IV. Fire Weather Events

        a. Weather conditions that favor rapid wildfire spread vary significantly from region to region. One of the research projects I did while in college was with the Storm Prediction Center's fire weather operations. We were trying to determine when conditions were favorable for rapid wildfire spread in the Southeast. As an example, one value that's often used to predict fire weather is relative humidity. In the Desert Southwest, usually relative humidity of 10% or lower is favorable for rapidly spreading fires. Some wildfires in the Southeast occurred when the relative humidity was as high as 70%, meaning these fires were occurring despite a significant amount of moisture being present in the air.

        b. Health and type of vegetation is a crucial component. Just like with forecasting flash flooding, the conditions of regional vegetation as well as its behavior are important for diagnosing when rapid wildfire spread is favored. If the vegetation is dead and dried out, it will burn more readily than vegetation that is still alive and receiving healthy amounts of water. Another factor about vegetation that is just as important is how it behaves when subjected to heavy rain. "Fuel loading" is the term that describes plants and trees growing when there is plentiful rainfall. Subsequent drying means all of this vegetation can now be fuel for a potential wildfire. If the wet season is not wet, plant growth is stunted, and there will be less fuel for wildfires when conditions dry out. Knowing how regional plants behave when subjected to certain stresses (including heavy rain events, drought, extreme heat, and extreme cold) is important when determining what the wildfire threat will be ahead of time.

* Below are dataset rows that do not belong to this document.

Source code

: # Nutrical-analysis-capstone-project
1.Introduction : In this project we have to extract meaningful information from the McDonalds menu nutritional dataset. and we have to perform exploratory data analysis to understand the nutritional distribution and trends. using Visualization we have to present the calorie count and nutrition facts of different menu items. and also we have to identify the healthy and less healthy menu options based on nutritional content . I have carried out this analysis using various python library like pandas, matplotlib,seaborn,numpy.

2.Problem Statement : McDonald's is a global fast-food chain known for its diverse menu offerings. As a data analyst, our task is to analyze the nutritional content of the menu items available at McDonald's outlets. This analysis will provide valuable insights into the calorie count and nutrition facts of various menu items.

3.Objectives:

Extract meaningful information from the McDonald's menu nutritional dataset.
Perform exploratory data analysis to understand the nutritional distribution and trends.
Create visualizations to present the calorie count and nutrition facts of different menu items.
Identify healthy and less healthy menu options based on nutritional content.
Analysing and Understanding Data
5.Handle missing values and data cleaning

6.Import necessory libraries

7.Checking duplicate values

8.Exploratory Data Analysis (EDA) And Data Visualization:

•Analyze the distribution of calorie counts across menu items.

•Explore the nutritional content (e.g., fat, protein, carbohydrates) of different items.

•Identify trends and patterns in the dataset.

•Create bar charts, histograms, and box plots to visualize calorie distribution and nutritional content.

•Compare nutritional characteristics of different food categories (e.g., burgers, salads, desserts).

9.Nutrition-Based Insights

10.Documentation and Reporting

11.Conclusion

        c. Verifying "critical fire weather criteria" requires that fires occur. Suppose you're expecting sustained winds of 50 mph, relative humidities of around 5%, and very dry fuels. This would be a setup that would favor extremely rapid wildfire spread, if a fire were to occur. What if nothing lights a spark and no fires form? Was the forecast inaccurate? Technically, no. Usually, a forecast for "critical weather criteria" is verified by determining if the criteria were met; not if any wildfires actually occurred. That said, this does raise a hard-to-answer question if no fires occur: Were those conditions really favorable for rapid wildfire spread? Without a fire occurring, there is no way to know for sure.

Part Four: Conclusions

A forecast philosophy I've preached to many of my students goes as follows: "Forecasting the weather is not about trying to get things right; it's about trying to minimize how wrong you are." There is no such thing as a perfect forecast. Some are more accurate than others, but even the most accurate forecasts have their flaws. It's up to the forecaster to use their meteorological background and the tools at hand to come up with a "best forecast" or a "forecast that gets as few things wrong as possible".

I suppose it's somewhat of a minor miracle that meteorologists are able to get anything right. After all, none of the data they have is perfect, so they're basically destined to get things wrong before they even get a chance to look at the data.

Fortunately, the accuracy of weather forecasts has increased significantly through the years. As we unlock more effective modeling techniques and more powerful computers, the accuracy should continue to improve. If you're a member of the general public reading this, hopefully you have a better idea on why forecasting the weather is so challenging, and I hope you'll be more understanding when a forecast goes wrong.